On 3/15/2012 5:51 AM, Charles Marcus wrote:
On 2012-03-01 8:38 PM, Stan Hoeppner <stan@hardwarefreak.com> wrote:
Get yourself a qualified network architect. Pay for a full network traffic analysis. He'll attach sniffers at multiple points in your network to gather traffic/error/etc data. Then you'll discuss the new office, which employees/types with move there, and you'll be able to know almost precisely the average and peak bandwidth needs over the MAN link. He'll very likely tell you the same thing I have, that a single gigabit MAN link is plenty. If you hire him to do the work, he'll program the proper QOS setup to match the traffic patterns gleaned from the sniffers.
Finally had time to properly review your answers here Stan.
The time you took for the in-depth reply is very much appreciated - and
Multi-site setups can be tricky as they often temp folks to do unnecessary things they otherwise would not. Just trying to help keep your sails pointed in the right direction. :) #1 rule when building a multi-site network: only duplicate hardware and services at the remote site(s) when absolutely necessary.
I'm sure you got a kick out of the level of my ignorance... ;)
Not at all.
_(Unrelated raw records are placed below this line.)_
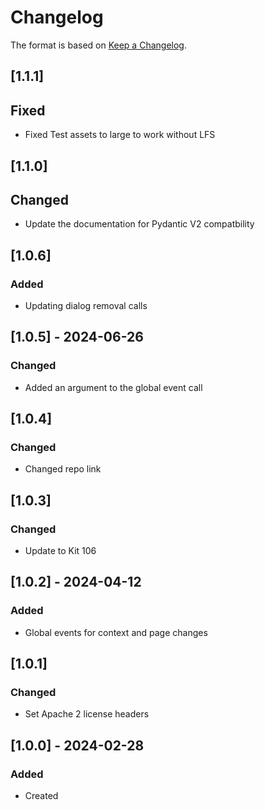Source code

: # Changelog
The format is based on [Keep a Changelog](https://keepachangelog.com/en/1.0.0/).

## [1.1.1]
## Fixed
- Fixed Test assets to large to work without LFS

## [1.1.0]
## Changed
- Update the documentation for Pydantic V2 compatbility

## [1.0.6]
### Added
- Updating dialog removal calls

## [1.0.5] - 2024-06-26
### Changed
- Added an argument to the global event call

## [1.0.4]
### Changed
- Changed repo link

## [1.0.3]
### Changed
- Update to Kit 106

## [1.0.2] - 2024-04-12
### Added
- Global events for context and page changes

## [1.0.1]
### Changed
- Set Apache 2 license headers

## [1.0.0] - 2024-02-28
### Added
- Created
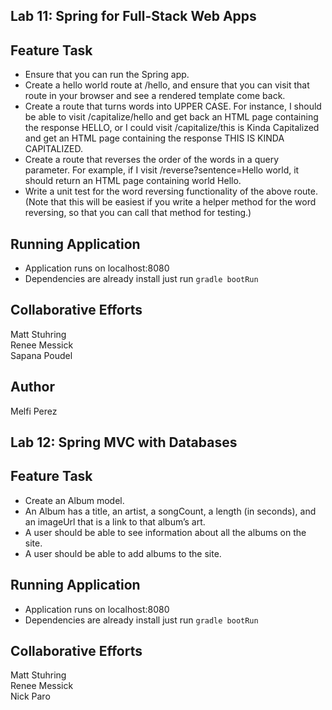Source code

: ## Lab 11: Spring for Full-Stack Web Apps

## Feature Task
- Ensure that you can run the Spring app.
- Create a hello world route at /hello, and ensure that you can visit that route in your browser and see a rendered template come back.
- Create a route that turns words into UPPER CASE. For instance, I should be able to visit /capitalize/hello and get back an HTML page containing the response HELLO, or I could visit /capitalize/this is Kinda Capitalized and get an HTML page containing the response THIS IS KINDA CAPITALIZED.
- Create a route that reverses the order of the words in a query parameter. For example, if I visit /reverse?sentence=Hello world, it should return an HTML page containing world Hello.
- Write a unit test for the word reversing functionality of the above route. (Note that this will be easiest if you write a helper method for the word reversing, so that you can call that method for testing.)

## Running Application
- Application runs on localhost:8080
- Dependencies are already install just run `gradle bootRun`

## Collaborative Efforts 
Matt Stuhring  
Renee Messick  
Sapana Poudel 

## Author 
Melfi Perez


## Lab 12: Spring MVC with Databases

## Feature Task
- Create an Album model.
- An Album has a title, an artist, a songCount, a length (in seconds), and an imageUrl that is a link to that album’s art.
- A user should be able to see information about all the albums on the site.
- A user should be able to add albums to the site.

## Running Application
- Application runs on localhost:8080
- Dependencies are already install just run `gradle bootRun`

## Collaborative Efforts 
Matt Stuhring  
Renee Messick  
Nick Paro
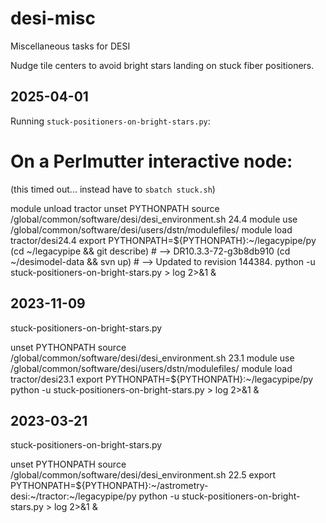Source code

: # desi-misc
Miscellaneous tasks for DESI


Nudge tile centers to avoid bright stars landing on stuck fiber positioners.

## 2025-04-01

Running `stuck-positioners-on-bright-stars.py`:

# On a Perlmutter interactive node:
(this timed out... instead have to `sbatch stuck.sh`)

module unload tractor
unset PYTHONPATH
source /global/common/software/desi/desi_environment.sh 24.4
module use /global/common/software/desi/users/dstn/modulefiles/
module load tractor/desi24.4
export PYTHONPATH=${PYTHONPATH}:~/legacypipe/py
(cd ~/legacypipe && git describe)  #  --> DR10.3.3-72-g3b8db910
(cd ~/desimodel-data && svn up)    #  --> Updated to revision 144384.
python -u stuck-positioners-on-bright-stars.py > log 2>&1 &

## 2023-11-09
stuck-positioners-on-bright-stars.py

unset PYTHONPATH
source /global/common/software/desi/desi_environment.sh 23.1
module use /global/common/software/desi/users/dstn/modulefiles/
module load tractor/desi23.1
export PYTHONPATH=${PYTHONPATH}:~/legacypipe/py
python -u stuck-positioners-on-bright-stars.py > log 2>&1 &

## 2023-03-21
stuck-positioners-on-bright-stars.py

unset PYTHONPATH
source /global/common/software/desi/desi_environment.sh 22.5
export PYTHONPATH=${PYTHONPATH}:~/astrometry-desi:~/tractor:~/legacypipe/py
python -u stuck-positioners-on-bright-stars.py > log 2>&1 &

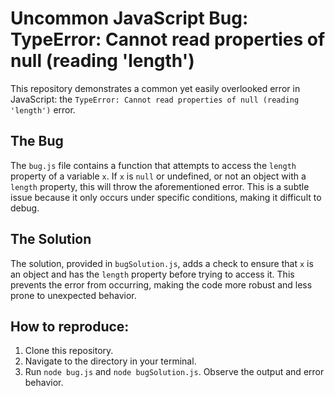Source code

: # Uncommon JavaScript Bug: TypeError: Cannot read properties of null (reading 'length')

This repository demonstrates a common yet easily overlooked error in JavaScript: the `TypeError: Cannot read properties of null (reading 'length')` error.

## The Bug

The `bug.js` file contains a function that attempts to access the `length` property of a variable `x`.  If `x` is `null` or undefined, or not an object with a `length` property, this will throw the aforementioned error.  This is a subtle issue because it only occurs under specific conditions, making it difficult to debug.

## The Solution

The solution, provided in `bugSolution.js`, adds a check to ensure that `x` is an object and has the `length` property before trying to access it.  This prevents the error from occurring, making the code more robust and less prone to unexpected behavior.

## How to reproduce:

1. Clone this repository.
2. Navigate to the directory in your terminal.
3. Run `node bug.js` and `node bugSolution.js`. Observe the output and error behavior.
I'm sure there is some subject or another where you would demonstrate my ignorance. From another perspective, if there was no ignorance left on the planet then there would be nothing left for anyone to learn. That would make for a boring world.
As for hiring a network architect, I will absolutely be doing as you recommend (was already planning on it), but with the information I'm now armed with, at least I'll have a better chance of knowing if they know what they are doing/talking about...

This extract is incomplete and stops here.